-------- Data supplied --------
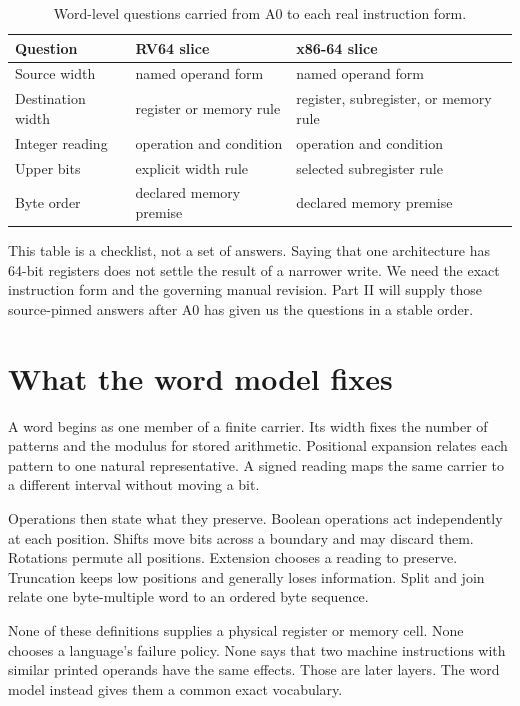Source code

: \begin{table}
\centering
\caption{Word-level questions carried from A0 to each real instruction form.}
\begin{tabular}{p{}p{}p{}}
\toprule
Question & RV64 slice & x86-64 slice \\
\midrule
Source width & named operand form & named operand form \\
Destination width & register or memory rule & register, subregister, or memory rule \\
Integer reading & operation and condition & operation and condition \\
Upper bits & explicit width rule & selected subregister rule \\
Byte order & declared memory premise & declared memory premise \\
\bottomrule
\end{tabular}
\end{table}

This table is a checklist, not a set of answers. Saying that one architecture
has 64-bit registers does not settle the result of a narrower write. We need
the exact instruction form and the governing manual revision. Part II will
supply those source-pinned answers after A0 has given us the questions in a
stable order.

\section{What the word model fixes}

A word begins as one member of a finite carrier. Its width fixes the number of
patterns and the modulus for stored arithmetic. Positional expansion relates
each pattern to one natural representative. A signed reading maps the same
carrier to a different interval without moving a bit.

Operations then state what they preserve. Boolean operations act independently
at each position. Shifts move bits across a boundary and may discard them.
Rotations permute all positions. Extension chooses a reading to preserve.
Truncation keeps low positions and generally loses information. Split and join
relate one byte-multiple word to an ordered byte sequence.

None of these definitions supplies a physical register or memory cell. None
chooses a language's failure policy. None says that two machine instructions
with similar printed operands have the same effects. Those are later layers.
The word model instead gives them a common exact vocabulary.

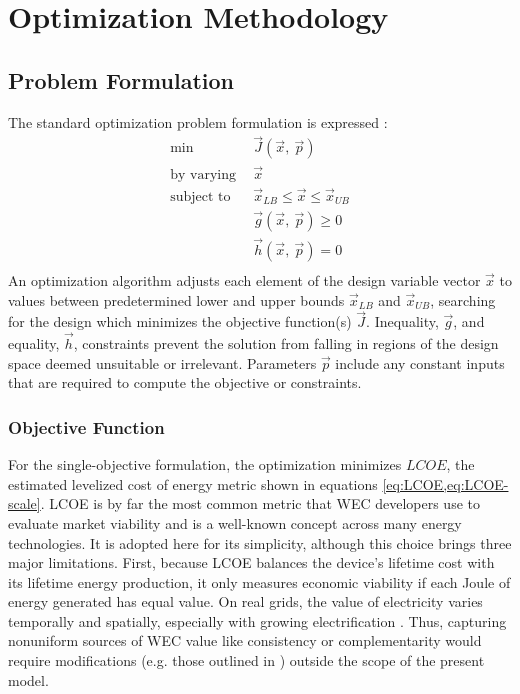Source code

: \section{Optimization Methodology}\label{sec:optim-methods}
\subsection{Problem Formulation}\label{sec:formulation}
The standard optimization problem formulation is expressed \cite{martins_engineering_2022,papalambros_principles_2017}:
\begin{equation}
\begin{aligned}
    \text{min}~~& \vec{J}(\vec{x},~\vec{p}) \\
    \text{by varying}~~&\vec{x} \\
    \text{subject to}~~ &\vec{x}_{LB} \leq \vec{x} \leq \vec{x}_{UB} \\
    &\vec{g}(\vec{x},~\vec{p}) \geq 0\\
    &\vec{h}(\vec{x},~\vec{p})= 0\\
\label{standard}
\end{aligned}
\end{equation}
An optimization algorithm adjusts each element of the design variable vector $\vec{x}$ to values between predetermined lower and upper bounds $\vec{x}_{LB}$ and $\vec{x}_{UB}$, searching for the design which minimizes the objective function(s) $\vec{J}$.
Inequality, $\vec{g}$, and equality, $\vec{h}$, constraints prevent the solution from falling in regions of the design space deemed unsuitable or irrelevant.
Parameters $\vec{p}$ include any constant inputs that are required to compute the objective or constraints.

\subsubsection{Objective Function}\label{sec:obj}
For the single-objective formulation, the optimization minimizes $LCOE$, the estimated levelized cost of energy metric shown in equations \eqref{eq:LCOE,eq:LCOE-scale}.
LCOE is by far the most common metric that WEC developers use to evaluate market viability \cite{trueworthy_wave_2020} and is a well-known concept across many energy technologies.
It is adopted here for its simplicity, although this choice brings three major limitations.
First, because LCOE balances the device's lifetime cost with its lifetime energy production, it only measures economic viability if each Joule of energy generated has equal value.
On real grids, the value of electricity varies temporally and spatially, especially with growing electrification \cite{akdemir_opportunities_2023,bhattacharya_timing_2021,pennock_temporal_2022}.
Thus, capturing nonuniform sources of WEC value like consistency or complementarity would require modifications (e.g. those outlined in \cite{mccabe_system_2023}) outside the scope of the present model.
--------
Exercise brief
Could you copy every record exactly, without the pictures?

Answer to this task
Source code

: \begin{table}
\centering
\caption{Word-level questions carried from A0 to each real instruction form.}
\begin{tabular}{p{}p{}p{}}
\toprule
Question & RV64 slice & x86-64 slice \\
\midrule
Source width & named operand form & named operand form \\
Destination width & register or memory rule & register, subregister, or memory rule \\
Integer reading & operation and condition & operation and condition \\
Upper bits & explicit width rule & selected subregister rule \\
Byte order & declared memory premise & declared memory premise \\
\bottomrule
\end{tabular}
\end{table}

This table is a checklist, not a set of answers. Saying that one architecture
has 64-bit registers does not settle the result of a narrower write. We need
the exact instruction form and the governing manual revision. Part II will
supply those source-pinned answers after A0 has given us the questions in a
stable order.

\section{What the word model fixes}

A word begins as one member of a finite carrier. Its width fixes the number of
patterns and the modulus for stored arithmetic. Positional expansion relates
each pattern to one natural representative. A signed reading maps the same
carrier to a different interval without moving a bit.

Operations then state what they preserve. Boolean operations act independently
at each position. Shifts move bits across a boundary and may discard them.
Rotations permute all positions. Extension chooses a reading to preserve.
Truncation keeps low positions and generally loses information. Split and join
relate one byte-multiple word to an ordered byte sequence.

None of these definitions supplies a physical register or memory cell. None
chooses a language's failure policy. None says that two machine instructions
with similar printed operands have the same effects. Those are later layers.
The word model instead gives them a common exact vocabulary.

Source code

: \section{Optimization Methodology}\label{sec:optim-methods}
\subsection{Problem Formulation}\label{sec:formulation}
The standard optimization problem formulation is expressed \cite{martins_engineering_2022,papalambros_principles_2017}:
\begin{equation}
\begin{aligned}
    \text{min}~~& \vec{J}(\vec{x},~\vec{p}) \\
    \text{by varying}~~&\vec{x} \\
    \text{subject to}~~ &\vec{x}_{LB} \leq \vec{x} \leq \vec{x}_{UB} \\
    &\vec{g}(\vec{x},~\vec{p}) \geq 0\\
    &\vec{h}(\vec{x},~\vec{p})= 0\\
\label{standard}
\end{aligned}
\end{equation}
An optimization algorithm adjusts each element of the design variable vector $\vec{x}$ to values between predetermined lower and upper bounds $\vec{x}_{LB}$ and $\vec{x}_{UB}$, searching for the design which minimizes the objective function(s) $\vec{J}$.
Inequality, $\vec{g}$, and equality, $\vec{h}$, constraints prevent the solution from falling in regions of the design space deemed unsuitable or irrelevant.
Parameters $\vec{p}$ include any constant inputs that are required to compute the objective or constraints.

\subsubsection{Objective Function}\label{sec:obj}
For the single-objective formulation, the optimization minimizes $LCOE$, the estimated levelized cost of energy metric shown in equations \eqref{eq:LCOE,eq:LCOE-scale}.
LCOE is by far the most common metric that WEC developers use to evaluate market viability \cite{trueworthy_wave_2020} and is a well-known concept across many energy technologies.
It is adopted here for its simplicity, although this choice brings three major limitations.
First, because LCOE balances the device's lifetime cost with its lifetime energy production, it only measures economic viability if each Joule of energy generated has equal value.
On real grids, the value of electricity varies temporally and spatially, especially with growing electrification \cite{akdemir_opportunities_2023,bhattacharya_timing_2021,pennock_temporal_2022}.
Thus, capturing nonuniform sources of WEC value like consistency or complementarity would require modifications (e.g. those outlined in \cite{mccabe_system_2023}) outside the scope of the present model.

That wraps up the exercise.